During the fourth quarter, Standard Pacific reported net income of $52.3 million, or $1.58 a share, compared with $31.3 million, or $1.04 a share, in the year-earlier period. Fourth-quarter revenue increased 57.5% to $683.3 million.
"Going forward, we continue to see excellent opportunities to bolster our strong base of operations in California and Florida as well as pursuing opportunities to expand market share within our established Colorado, Texas and Carolina divisions," said Standard Pacific Chairman and Chief Executive Stephen J. Scarborough.
Standard Pacific shares rose 2%, or 51 cents, to $25.76 in New York Stock Exchange trading Monday.
For the year, net income increased 7% to $118.7 million, or $3.67 per share, compared with $111.1 million, or $3.63 per share, generated in 2002. The company's full-year results were depressed by some one-time charges that reflected the closing of its Houston division and the write-down of some of its Colorado projects. Revenue for the year increased 45.5% to about $2.01 billion
Standard Pacific blamed weak economic conditions in Texas and Colorado for undermining demand for new homes in those regions. During the fourth quarter, the company's home production dropped 7% in Texas and 35% in Colorado.

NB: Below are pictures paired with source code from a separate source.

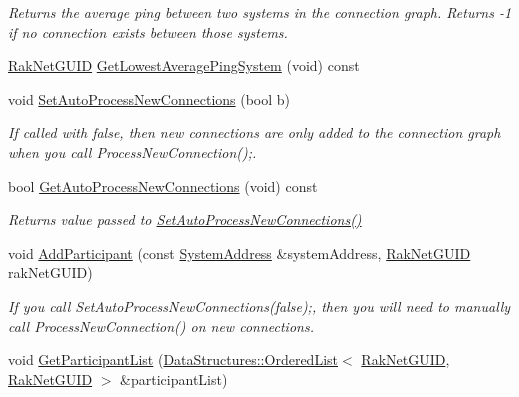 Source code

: \begin{DoxyCompactItemize}
\begin{DoxyCompactList}\small\item\em Returns the average ping between two systems in the connection graph. Returns -\/1 if no connection exists between those systems. \end{DoxyCompactList}\item 
\hyperlink{struct_rak_net_1_1_rak_net_g_u_i_d}{Rak\-Net\-G\-U\-I\-D} \hyperlink{class_rak_net_1_1_connection_graph2_a08103e2820bb625f791a8d12c774698f}{Get\-Lowest\-Average\-Ping\-System} (void) const 
\item 
void \hyperlink{class_rak_net_1_1_connection_graph2_ac9dca829641bf0f83ac829409afe4cc5}{Set\-Auto\-Process\-New\-Connections} (bool b)
\begin{DoxyCompactList}\small\item\em If called with false, then new connections are only added to the connection graph when you call Process\-New\-Connection();. \end{DoxyCompactList}\item 
bool \hyperlink{class_rak_net_1_1_connection_graph2_a09f51bf45db6b4fd02a191eff1dec894}{Get\-Auto\-Process\-New\-Connections} (void) const 
\begin{DoxyCompactList}\small\item\em Returns value passed to \hyperlink{class_rak_net_1_1_connection_graph2_ac9dca829641bf0f83ac829409afe4cc5}{Set\-Auto\-Process\-New\-Connections()} \end{DoxyCompactList}\item 
void \hyperlink{class_rak_net_1_1_connection_graph2_a45f7d21038030a9fec3aa7e50f46b8ff}{Add\-Participant} (const \hyperlink{struct_rak_net_1_1_system_address}{System\-Address} \&system\-Address, \hyperlink{struct_rak_net_1_1_rak_net_g_u_i_d}{Rak\-Net\-G\-U\-I\-D} rak\-Net\-G\-U\-I\-D)
\begin{DoxyCompactList}\small\item\em If you call Set\-Auto\-Process\-New\-Connections(false);, then you will need to manually call Process\-New\-Connection() on new connections. \end{DoxyCompactList}\item 
void \hyperlink{class_rak_net_1_1_connection_graph2_a3ab46435da8f6dc2c392d9b47bae7ef7}{Get\-Participant\-List} (\hyperlink{class_data_structures_1_1_ordered_list}{Data\-Structures\-::\-Ordered\-List}$<$ \hyperlink{struct_rak_net_1_1_rak_net_g_u_i_d}{Rak\-Net\-G\-U\-I\-D}, \hyperlink{struct_rak_net_1_1_rak_net_g_u_i_d}{Rak\-Net\-G\-U\-I\-D} $>$ \&participant\-List)
\end{DoxyCompactItemize}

However, the company's lackluster performance in the central part of the U.S. was more than offset by booming housing markets in California and Arizona, as well as the company's expansion into the Southeast. During the fourth quarter, the company completed 2,378 homes, up nearly 80% on a year-over-year basis. For the entire year, the company's home production rose 45.3% to 6,265.
In Southern California, new-home orders were up 71% during the fourth quarter, and the company ended 2003 with a record backlog of nearly 3,200 homes nationwide that had been sold but not completed.
Standard Pacific said its acquisition last year of three home builders with operations in Florida, North Carolina and South Carolina would play a major role in future growth.